**EXERCISE GOAL**. Look for the word "height" in the data below, and copy every line that holds it.

*** DATA RECORDS ***

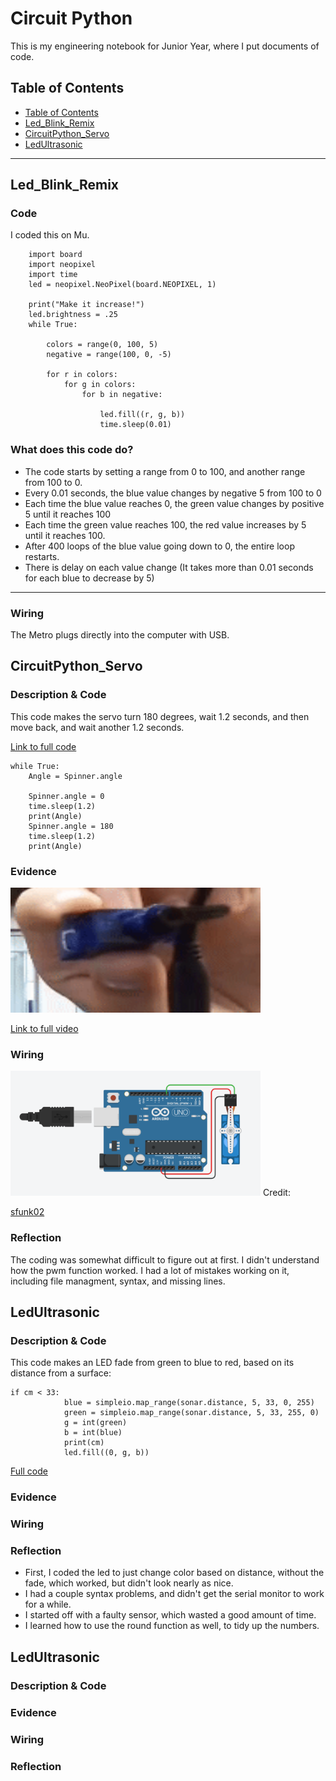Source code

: # Circuit Python
This is my engineering notebook for Junior Year, where I put documents of code.

## Table of Contents
* [Table of Contents](#TableOfContents)
* [Led_Blink_Remix](#Led_Blink_Remix)
* [CircuitPython_Servo](#CircuitPython_Servo)
* [LedUltrasonic](#LedUltrasonic)
---

## Led_Blink_Remix

### Code
I coded this on Mu.

```
    import board
    import neopixel
    import time
    led = neopixel.NeoPixel(board.NEOPIXEL, 1)

    print("Make it increase!")
    led.brightness = .25
    while True:

        colors = range(0, 100, 5)
        negative = range(100, 0, -5)

        for r in colors:
            for g in colors:
                for b in negative:

                    led.fill((r, g, b))
                    time.sleep(0.01)
```

### What does this code do?
* The code starts by setting a range from 0 to 100, and another range from 100 to 0.
* Every 0.01 seconds, the blue value changes by negative 5 from 100 to 0
* Each time the blue value reaches 0, the green value changes by positive 5 until it reaches 100
* Each time the green value reaches 100, the red value increases by 5 until it reaches 100.
* After 400 loops of the blue value going down to 0, the entire loop restarts.
* There is delay on each value change (It takes more than 0.01 seconds for each blue to decrease by 5)
---

### Wiring
The Metro plugs directly into the computer with USB.

## CircuitPython_Servo

### Description & Code

This code makes the servo turn 180 degrees, wait 1.2 seconds, and then move back, and wait another 1.2 seconds.

[Link to full code](https://github.com/afriedm49/Circuit_Python_Asher/blob/main/servo_crong.py)

```
while True:
    Angle = Spinner.angle
    
    Spinner.angle = 0
    time.sleep(1.2)
    print(Angle)
    Spinner.angle = 180
    time.sleep(1.2)
    print(Angle)

```

### Evidence

<img src="ServoGif.gif" alt="ServoGif" width="400" height="200"/>

[Link to full video](https://github.com/afriedm49/Circuit_Python_Asher/blob/main/ServoVid.mp4)

### Wiring

<img src="servoCircuit.png" alt="ServoCircuit" width="400" height="200"/>
Credit:

[sfunk02](https://github.com/sfunk02/CircuitPython/tree/main/Images)

### Reflection

The coding was somewhat difficult to figure out at first. I didn't understand how the pwm function worked. I had a lot of mistakes working on it, including file managment, syntax, and missing lines.

## LedUltrasonic

### Description & Code

This code makes an LED fade from green to blue to red, based on its distance from a surface:

```
if cm < 33:
            blue = simpleio.map_range(sonar.distance, 5, 33, 0, 255)
            green = simpleio.map_range(sonar.distance, 5, 33, 255, 0)
            g = int(green)
            b = int(blue)
            print(cm)
            led.fill((0, g, b))
```
[Full code](https://github.com/afriedm49/Circuit_Python_Asher/blob/main/ultrasonic_led_crong.py)

### Evidence


### Wiring


### Reflection

* First, I coded the led to just change color based on distance, without the fade, which worked, but didn't look nearly as nice. 
* I had a couple syntax problems, and didn't get the serial monitor to work for a while. 
* I started off with a faulty sensor, which wasted a good amount of time.
* I learned how to use the round function as well, to tidy up the numbers.

## LedUltrasonic

### Description & Code
### Evidence
### Wiring
### Reflection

***

**WRITTEN RESPONSE**.
<img src="ServoGif.gif" alt="ServoGif" width="400" height="200"/>
<img src="servoCircuit.png" alt="ServoCircuit" width="400" height="200"/>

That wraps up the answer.